Evidence of novelty bias and specialization in participatory science
sampling behavior
Abstract
Participatory science (or ”citizen science”) records are becoming
increasingly useful for wildlife monitoring due to their volume and
spatiotemporal coverage. However, statistical analysis using these data
can be challenging due to the many sources of bias that need to be
corrected. Many previous studies characterize sampling biases across
entire participatory science datasets, such as spatial heterogeneity in
sampling effort or species preferences. User-level heterogeneity in
sampling behavior is less well studied, but it may be just as important
as dataset-level bias in contributing to error in downstream analyses.
Here, we investigate user-level novelty and specialization bias. Novelty
bias occurs when an individual observer preferentially reports species
that have not seen before, while specialization bias occurs when an
observer preferentially reports species they have previously observed
(i.e., they specialize in particular species). We provide the first test
of this kind of user-level sampling bias in participatory science data
by analyzing the sampling histories of more than 540 observers on the
popular participatory science platform iNaturalist in Pennsylvania, USA.
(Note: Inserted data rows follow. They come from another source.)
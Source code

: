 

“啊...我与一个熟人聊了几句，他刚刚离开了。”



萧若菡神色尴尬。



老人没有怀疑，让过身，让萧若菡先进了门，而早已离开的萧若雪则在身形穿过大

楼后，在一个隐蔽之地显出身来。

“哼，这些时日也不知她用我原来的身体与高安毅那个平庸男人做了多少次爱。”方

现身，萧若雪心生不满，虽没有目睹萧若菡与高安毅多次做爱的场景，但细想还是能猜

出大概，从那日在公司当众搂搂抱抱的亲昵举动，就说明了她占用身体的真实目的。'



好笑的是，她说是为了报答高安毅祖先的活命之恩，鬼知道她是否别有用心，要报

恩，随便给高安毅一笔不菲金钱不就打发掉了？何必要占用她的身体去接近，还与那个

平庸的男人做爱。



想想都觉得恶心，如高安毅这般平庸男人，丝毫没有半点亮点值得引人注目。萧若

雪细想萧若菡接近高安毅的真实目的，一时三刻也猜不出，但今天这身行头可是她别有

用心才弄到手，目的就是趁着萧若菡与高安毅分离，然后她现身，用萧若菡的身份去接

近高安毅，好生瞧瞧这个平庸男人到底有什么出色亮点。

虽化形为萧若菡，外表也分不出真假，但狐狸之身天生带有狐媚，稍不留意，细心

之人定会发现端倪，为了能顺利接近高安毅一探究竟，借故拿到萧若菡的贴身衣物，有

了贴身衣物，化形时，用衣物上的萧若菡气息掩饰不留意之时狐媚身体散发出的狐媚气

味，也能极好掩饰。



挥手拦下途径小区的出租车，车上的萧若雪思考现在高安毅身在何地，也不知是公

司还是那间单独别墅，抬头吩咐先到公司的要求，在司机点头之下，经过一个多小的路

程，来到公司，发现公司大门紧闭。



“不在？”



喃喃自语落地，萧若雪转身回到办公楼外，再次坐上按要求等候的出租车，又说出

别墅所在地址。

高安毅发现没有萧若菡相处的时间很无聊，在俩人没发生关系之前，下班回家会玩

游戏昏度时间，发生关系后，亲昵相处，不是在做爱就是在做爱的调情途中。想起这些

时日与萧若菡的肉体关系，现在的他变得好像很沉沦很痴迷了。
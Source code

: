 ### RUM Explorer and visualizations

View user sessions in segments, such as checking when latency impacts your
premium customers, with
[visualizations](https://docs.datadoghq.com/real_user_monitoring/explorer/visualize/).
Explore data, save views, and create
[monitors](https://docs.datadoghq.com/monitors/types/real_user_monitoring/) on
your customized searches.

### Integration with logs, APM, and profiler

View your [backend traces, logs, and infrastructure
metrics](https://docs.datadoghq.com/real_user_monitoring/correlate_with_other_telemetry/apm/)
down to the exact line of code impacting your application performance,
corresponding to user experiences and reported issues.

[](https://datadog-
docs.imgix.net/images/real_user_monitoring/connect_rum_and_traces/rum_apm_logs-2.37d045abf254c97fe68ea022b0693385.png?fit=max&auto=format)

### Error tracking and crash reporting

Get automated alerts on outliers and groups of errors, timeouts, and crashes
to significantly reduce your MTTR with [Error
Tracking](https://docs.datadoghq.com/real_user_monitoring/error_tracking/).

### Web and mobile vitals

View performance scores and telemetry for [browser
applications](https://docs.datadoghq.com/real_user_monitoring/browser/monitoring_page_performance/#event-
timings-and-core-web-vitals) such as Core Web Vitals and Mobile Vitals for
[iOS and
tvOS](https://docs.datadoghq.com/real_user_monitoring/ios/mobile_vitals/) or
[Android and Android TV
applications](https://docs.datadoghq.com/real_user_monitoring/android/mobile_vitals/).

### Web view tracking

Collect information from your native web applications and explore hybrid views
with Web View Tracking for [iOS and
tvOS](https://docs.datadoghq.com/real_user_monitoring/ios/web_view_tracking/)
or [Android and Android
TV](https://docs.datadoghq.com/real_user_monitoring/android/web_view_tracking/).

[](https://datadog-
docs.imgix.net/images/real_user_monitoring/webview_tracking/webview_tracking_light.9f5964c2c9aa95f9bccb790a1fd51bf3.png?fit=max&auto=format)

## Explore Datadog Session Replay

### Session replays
We find evidence of specialization or novelty bias in the overall
sampling behavior of 66% of the observers considered. Specialization
bias was more than 5 times more common than novelty bias, indicating
that observers reported species they had reported previously at a higher
rate than expected. Looking within taxonomic groups, 41% of observers
deviated from unbiased sampling. Novelty bias and specialization bias
were both common within taxa. These findings suggest that iNaturalist
observers often specialize in favorite taxa or species, while within
taxa some users simultaneously seek out previously unobserved species.